Ss Rosario, la nuova frontiera: «Il punto di primo intervento»

Da avvocato Alfredo Ricci ha patrocinato i ricorsi del Comitato a tutela del Ss Rosario contro il declassamento della struttura (in passato attrattiva per le regioni vicine) da ospedale a casa della salute (ospedale di comunità tecnicamente, comunque una struttura territoriale e non più ospedaliera). Ma, come dire, è il Balduzzi bellezza….
Da sindaco ha portato l’Asrem al Tar e ha vinto sul fronte della realpolitik. Il programma operativo 2015-2018 (del presidente-commissario Frattura) ha previsto che il Ss Rosario sia sede di posti di riabilitazione, a media complessità assistenziale per anziani e a elevata complessità per demenze? Bene, che almeno l’azienda sanitaria attivi quei servizi, la richiesta dell’amministrazione Ricci che a partire dal 2022 ha iniziato il pressing su questo fronte.
A Venafro per esempio la Rsa, inaugurata a luglio del 2019 e poi rimasta inattiva, è stata utilizzata solo nel periodo peggiore dell’emergenza Covid per ricoverare gli anziani positivi in arrivo dalle case di riposo. E poi di nuovo è tornata inattiva. Quando non ha ottenuto alcuna risposta alle diffide che puntavano a uscire da questa inerzia, il primo cittadino ha proposto ricorso alla giustizia amministrativa contro il silenzio di via Petrella. A marzo 2023 l’Asrem ha risposto. Allora a reggere le sorti era rimasta la direttrice sanitaria Gollo dopo il mancato rinnovo dell’incarico all’ex dg Florenzano. Un riscontro amaro per le richieste della comunità venafrana formalizzate dal Municipio. In sintesi: finora non abbiamo potuto attivare quei servizi a causa dell’emergenza Covid. E poi il quadro è cambiato, quindi cambia anche l’organizzazione dei servizi.
Peccato, ha rilevato il Tar nella sentenza depositata in questi giorni, che il Covid fosse ormai acqua passata e che il quadro normativo sia rimasto in realtà lo stesso. Anche il programma operativo 2019-2022, elaborato da Giustini e adottato dal governatore Toma nel frattempo diventato commissario, conferma i servizi previsti già nel 2018 a Venafro. E così gli strumenti di programmazione che si sono succeduti fino all’ultimo programma varato dagli attuali commissari Bonamico e Di Giacomo. Perfino il Pnrr Salute del Molise suggella la configurazione dell’ex ospedale.

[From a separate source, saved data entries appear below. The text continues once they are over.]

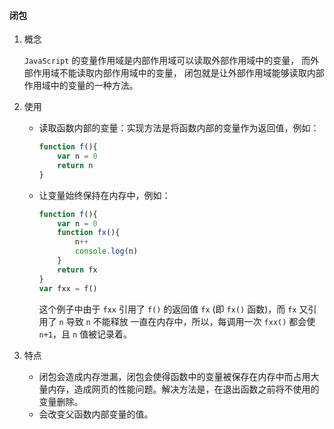 #### 闭包

1. 概念

   `JavaScript` 的变量作用域是内部作用域可以读取外部作用域中的变量， 而外部作用域不能读取内部作用域中的变量， 闭包就是让外部作用域能够读取内部作用域中的变量的一种方法。

2. 使用

   - 读取函数内部的变量：实现方法是将函数内部的变量作为返回值，例如：

     ```javascript
     function f(){
         var n = 0
         return n
     }
     ```

   - 让变量始终保持在内存中，例如：

     ```javascript
     function f(){
         var n = 0
         function fx(){
             n++
             console.log(n)
         }
         return fx
     }
     var fxx = f()
     ```

     这个例子中由于 `fxx` 引用了 `f()` 的返回值 `fx` (即 `fx()` 函数)，而 `fx` 又引用了 `n` 导致 `n` 不能释放 一直在内存中，所以，每调用一次 `fxx()` 都会使 `n+1`，且 `n` 值被记录着。
   
3. 特点

   - 闭包会造成内存泄漏，闭包会使得函数中的变量被保存在内存中而占用大量内存，造成网页的性能问题。解决方法是，在退出函数之前将不使用的变量删除。
   - 会改变父函数内部变量的值。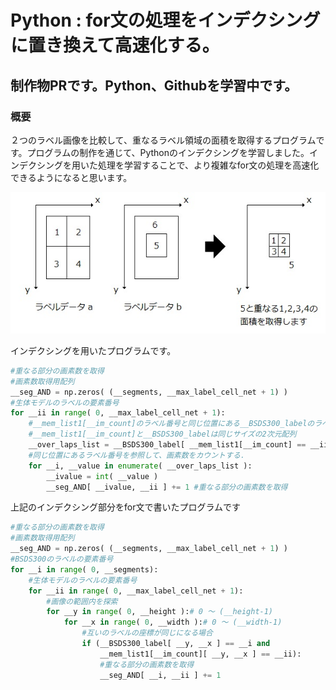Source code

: # Python : for文の処理をインデクシングに置き換えて高速化する。
## 制作物PRです。Python、Githubを学習中です。

### 概要
２つのラベル画像を比較して、重なるラベル領域の面積を取得するプログラムです。プログラムの制作を通じて、Pythonのインデクシングを学習しました。インデクシングを用いた処理を学習することで、より複雑なfor文の処理を高速化できるようになると思います。

![Screenshot of a comment on a GitHub issue showing an image, added in the Markdown, of an Octocat smiling and raising a tentacle.](/fig.1.jpg)

インデクシングを用いたプログラムです。
```python
#重なる部分の画素数を取得
#画素数取得用配列
__seg_AND = np.zeros( (__segments, __max_label_cell_net + 1) )
#生体モデルのラベルの要素番号
for __ii in range( 0, __max_label_cell_net + 1):
    #__mem_list1[__im_count]のラベル番号と同じ位置にある__BSDS300_labelのラベル番号のリストを取得
    #__mem_list1[__im_count]と__BSDS300_labelは同じサイズの2次元配列
    __over_laps_list = __BSDS300_label[ __mem_list1[__im_count] == __ii ]
    #同じ位置にあるラベル番号を参照して、画素数をカウントする．
    for __i, __value in enumerate( __over_laps_list ):
        __ivalue = int( __value )
        __seg_AND[ __ivalue, __ii ] += 1 #重なる部分の画素数を取得
```

上記のインデクシング部分をfor文で書いたプログラムです

```python
#重なる部分の画素数を取得
#画素数取得用配列
__seg_AND = np.zeros( (__segments, __max_label_cell_net + 1) )
#BSDS300のラベルの要素番号
for __i in range( 0, __segments):
    #生体モデルのラベルの要素番号
    for __ii in range( 0, __max_label_cell_net + 1):
        #画像の範囲内を探索
        for __y in range( 0, __height ):# 0 ～ (__height-1)
            for __x in range( 0, __width ):# 0 ～ (__width-1)
                #互いのラベルの座標が同じになる場合
                if (__BSDS300_label[ __y, __x ] == __i and
                    __mem_list1[__im_count][ __y, __x ] == __ii):
                    #重なる部分の画素数を取得
                    __seg_AND[ __i, __ii ] += 1
```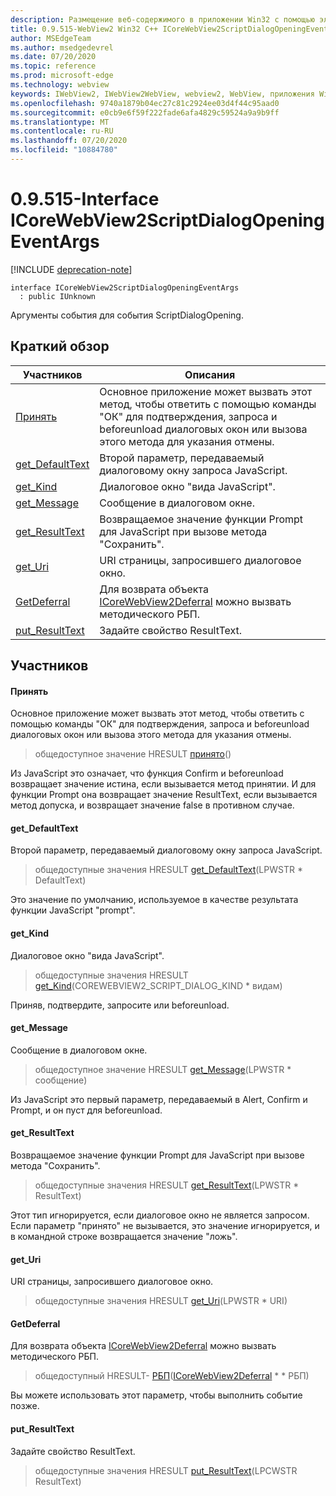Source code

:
 ```yaml
---
description: Размещение веб-содержимого в приложении Win32 с помощью элемента управления Microsoft Edge WebView2
title: 0.9.515-WebView2 Win32 C++ ICoreWebView2ScriptDialogOpeningEventArgs
author: MSEdgeTeam
ms.author: msedgedevrel
ms.date: 07/20/2020
ms.topic: reference
ms.prod: microsoft-edge
ms.technology: webview
keywords: IWebView2, IWebView2WebView, webview2, WebView, приложения Win32, Win32, EDGE, ICoreWebView2, ICoreWebView2Controller, элемент управления "веб-браузер", HTML Edge
ms.openlocfilehash: 9740a1879b04ec27c81c2924ee03d4f44c95aad0
ms.sourcegitcommit: e0cb9e6f59f222fade6afa4829c59524a9a9b9ff
ms.translationtype: MT
ms.contentlocale: ru-RU
ms.lasthandoff: 07/20/2020
ms.locfileid: "10884780"
---
```

# 0.9.515-Interface ICoreWebView2ScriptDialogOpeningEventArgs 

[!INCLUDE [deprecation-note](../../includes/deprecation-note.md)]

```
interface ICoreWebView2ScriptDialogOpeningEventArgs
  : public IUnknown
```

Аргументы события для события ScriptDialogOpening.

## Краткий обзор

 Участников                        | Описания
--------------------------------|---------------------------------------------
[Принять](#accept) | Основное приложение может вызвать этот метод, чтобы ответить с помощью команды "ОК" для подтверждения, запроса и beforeunload диалоговых окон или вызова этого метода для указания отмены.
[get_DefaultText](#get_defaulttext) | Второй параметр, передаваемый диалоговому окну запроса JavaScript.
[get_Kind](#get_kind) | Диалоговое окно "вида JavaScript".
[get_Message](#get_message) | Сообщение в диалоговом окне.
[get_ResultText](#get_resulttext) | Возвращаемое значение функции Prompt для JavaScript при вызове метода "Сохранить".
[get_Uri](#get_uri) | URI страницы, запросившего диалоговое окно.
[GetDeferral](#getdeferral) | Для возврата объекта [ICoreWebView2Deferral](icorewebview2deferral.md) можно вызвать методического РБП.
[put_ResultText](#put_resulttext) | Задайте свойство ResultText.

## Участников

#### Принять 

Основное приложение может вызвать этот метод, чтобы ответить с помощью команды "ОК" для подтверждения, запроса и beforeunload диалоговых окон или вызова этого метода для указания отмены.

> общедоступное значение HRESULT [принято](#accept)()

Из JavaScript это означает, что функция Confirm и beforeunload возвращает значение истина, если вызывается метод принятии. И для функции Prompt она возвращает значение ResultText, если вызывается метод допуска, и возвращает значение false в противном случае.

#### get_DefaultText 

Второй параметр, передаваемый диалоговому окну запроса JavaScript.

> общедоступные значения HRESULT [get_DefaultText](#get_defaulttext)(LPWSTR * DefaultText)

Это значение по умолчанию, используемое в качестве результата функции JavaScript "prompt".

#### get_Kind 

Диалоговое окно "вида JavaScript".

> общедоступные значения HRESULT [get_Kind](#get_kind)(COREWEBVIEW2_SCRIPT_DIALOG_KIND * видам)

Приняв, подтвердите, запросите или beforeunload.

#### get_Message 

Сообщение в диалоговом окне.

> общедоступное значение HRESULT [get_Message](#get_message)(LPWSTR * сообщение)

Из JavaScript это первый параметр, передаваемый в Alert, Confirm и Prompt, и он пуст для beforeunload.

#### get_ResultText 

Возвращаемое значение функции Prompt для JavaScript при вызове метода "Сохранить".

> общедоступные значения HRESULT [get_ResultText](#get_resulttext)(LPWSTR * ResultText)

Этот тип игнорируется, если диалоговое окно не является запросом. Если параметр "принято" не вызывается, это значение игнорируется, и в командной строке возвращается значение "ложь".

#### get_Uri 

URI страницы, запросившего диалоговое окно.

> общедоступные значения HRESULT [get_Uri](#get_uri)(LPWSTR * URI)

#### GetDeferral 

Для возврата объекта [ICoreWebView2Deferral](icorewebview2deferral.md) можно вызвать методического РБП.

> общедоступный HRESULT- [РБП](#getdeferral)([ICoreWebView2Deferral](icorewebview2deferral.md) * * РБП)

Вы можете использовать этот параметр, чтобы выполнить событие позже.

#### put_ResultText 

Задайте свойство ResultText.

> общедоступные значения HRESULT [put_ResultText](#put_resulttext)(LPCWSTR ResultText)

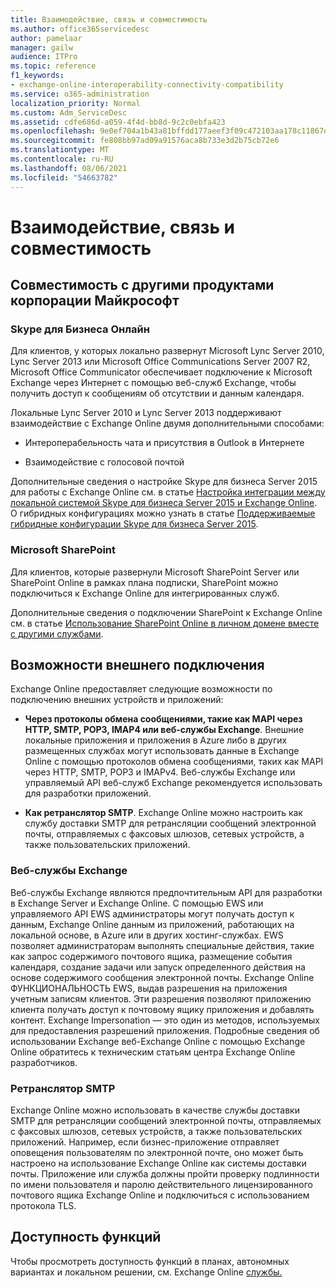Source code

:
 ```yaml
---
title: Взаимодействие, связь и совместимость
ms.author: office365servicedesc
author: pamelaar
manager: gailw
audience: ITPro
ms.topic: reference
f1_keywords:
- exchange-online-interoperability-connectivity-compatibility
ms.service: o365-administration
localization_priority: Normal
ms.custom: Adm_ServiceDesc
ms.assetid: cdfe686d-a059-4f4d-bb8d-9c2c0ebfa423
ms.openlocfilehash: 9e0ef704a1b43a81bffdd177aeef3f09c472103aa178c11867d1cc9db8b1aee2
ms.sourcegitcommit: fe808bb97ad09a91576aca8b733e3d2b75cb72e6
ms.translationtype: MT
ms.contentlocale: ru-RU
ms.lasthandoff: 08/06/2021
ms.locfileid: "54663782"
---
```

# <a name="interoperability-connectivity-and-compatibility"></a>Взаимодействие, связь и совместимость

## <a name="interoperability-with-other-microsoft-products"></a>Совместимость с другими продуктами корпорации Майкрософт

### <a name="skype-for-business-online"></a>Skype для Бизнеса Онлайн

Для клиентов, у которых локально развернут Microsoft Lync Server 2010, Lync Server 2013 или Microsoft Office Communications Server 2007 R2, Microsoft Office Communicator обеспечивает подключение к Microsoft Exchange через Интернет с помощью веб-служб Exchange, чтобы получить доступ к сообщениям об отсутствии и данным календаря.
  
Локальные Lync Server 2010 и Lync Server 2013 поддерживают взаимодействие с Exchange Online двумя дополнительными способами:
  
- Интероперабельность чата и присутствия в Outlook в Интернете
    
- Взаимодействие с голосовой почтой
    
Дополнительные сведения о настройке Skype для бизнеса Server 2015 для работы с Exchange Online см. в статье [Настройка интеграции между локальной системой Skype для бизнеса Server 2015 и Exchange Online](/skypeforbusiness/deploy/integrate-with-exchange-server/outlook-web-app). О гибридных конфигурациях можно узнать в статье [Поддерживаемые гибридные конфигурации Skype для бизнеса Server 2015](/skypeforbusiness/skype-for-business-hybrid-solutions/integration-with-exchange-and-sharepoint).
  
### <a name="microsoft-sharepoint"></a>Microsoft SharePoint

Для клиентов, которые развернули Microsoft SharePoint Server или SharePoint Online в рамках плана подписки, SharePoint можно подключиться к Exchange Online для интегрированных служб.
  
Дополнительные сведения о подключении SharePoint к Exchange Online см. в статье [Использование SharePoint Online в личном домене вместе с другими службами](https://go.microsoft.com/fwlink/?LinkId=271805).
  
## <a name="features-for-external-connectivity"></a>Возможности внешнего подключения

Exchange Online предоставляет следующие возможности по подключению внешних устройств и приложений:
  
- **Через протоколы обмена сообщениями, такие как MAPI через HTTP, SMTP, POP3, IMAP4 или веб-службы Exchange**. Внешние локальные приложения и приложения в Azure либо в других размещенных службах могут использовать данные в Exchange Online с помощью протоколов обмена сообщениями, таких как MAPI через HTTP, SMTP, POP3 и IMAPv4. Веб-службы Exchange или управляемый API веб-служб Exchange рекомендуется использовать для разработки приложений. 
    
- **Как ретранслятор SMTP**. Exchange Online можно настроить как службу доставки SMTP для ретрансляции сообщений электронной почты, отправляемых с факсовых шлюзов, сетевых устройств, а также пользовательских приложений. 
    
### <a name="exchange-web-services"></a>Веб-службы Exchange

Веб-службы Exchange являются предпочтительным API для разработки в Exchange Server и Exchange Online. С помощью EWS или управляемого API EWS администраторы могут получать доступ к данным, Exchange Online данным из приложений, работающих на локальной основе, в Azure или в других хостинг-службах. EWS позволяет администраторам выполнять специальные действия, такие как запрос содержимого почтового ящика, размещение события календаря, создание задачи или запуск определенного действия на основе содержимого сообщения электронной почты. Exchange Online ФУНКЦИОНАЛЬНОСТЬ EWS, выдав разрешения на приложения учетным записям клиентов. Эти разрешения позволяют приложению клиента получать доступ к почтовому ящику приложения и добавлять контент. Exchange Impersonation — это один из методов, используемых для предоставления разрешений приложения. Подробные сведения об использовании Exchange веб-Exchange Online с помощью Exchange Online обратитесь к техническим статьям центра Exchange Online разработчиков.
  
### <a name="smtp-relay"></a>Ретранслятор SMTP

Exchange Online можно использовать в качестве службы доставки SMTP для ретрансляции сообщений электронной почты, отправляемых с факсовых шлюзов, сетевых устройств, а также пользовательских приложений. Например, если бизнес-приложение отправляет оповещения пользователям по электронной почте, оно может быть настроено на использование Exchange Online как системы доставки почты. Приложение или служба должны пройти проверку подлинности по имени пользователя и паролю действительного лицензированного почтового ящика Exchange Online и подключиться с использованием протокола TLS.
  
## <a name="feature-availability"></a>Доступность функций

Чтобы просмотреть доступность функций в планах, автономных вариантах и локальном решении, см. Exchange Online [службы.](exchange-online-service-description.md)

Per questo i giudici di via San Giovanni hanno accolto il ricorso del Comune di Venafro curato dall’avvocato Stefano Scarano e stabilito che l’azienda di via Petrella riveda la propria posizione. «Dovrà nuovamente esprimersi sull’istanza del Comune di Venafro, basando stavolta le proprie valutazioni su un’istruttoria effettiva, aperta anche al coinvolgimento delle altre Amministrazioni di settore (Regione, Commissario ad acta), per poi addivenire, all’esito, al riscontro della nota del Comune motivando con puntualità le proprie decisioni, nella doverosa prospettiva del superamento degli ostacoli fin qui passivamente registrati», così in un passaggio del verdetto.
«Una sentenza molto importante perché conferma che il percorso che abbiamo intrapreso è giusto – rivendica a Primo Piano il sindaco Ricci. – In tanti si sono stancati di questa battaglia, noi no. Anzi, la rilanciamo anche sulla base di un rapporto di grande collaborazione con la nuova governance dell’Asrem, col direttore Di Santo, e con la struttura commissariale. Una collaborazione che sta dando i suoi frutti, partire dalla radiologia riattivata tutti i giorni».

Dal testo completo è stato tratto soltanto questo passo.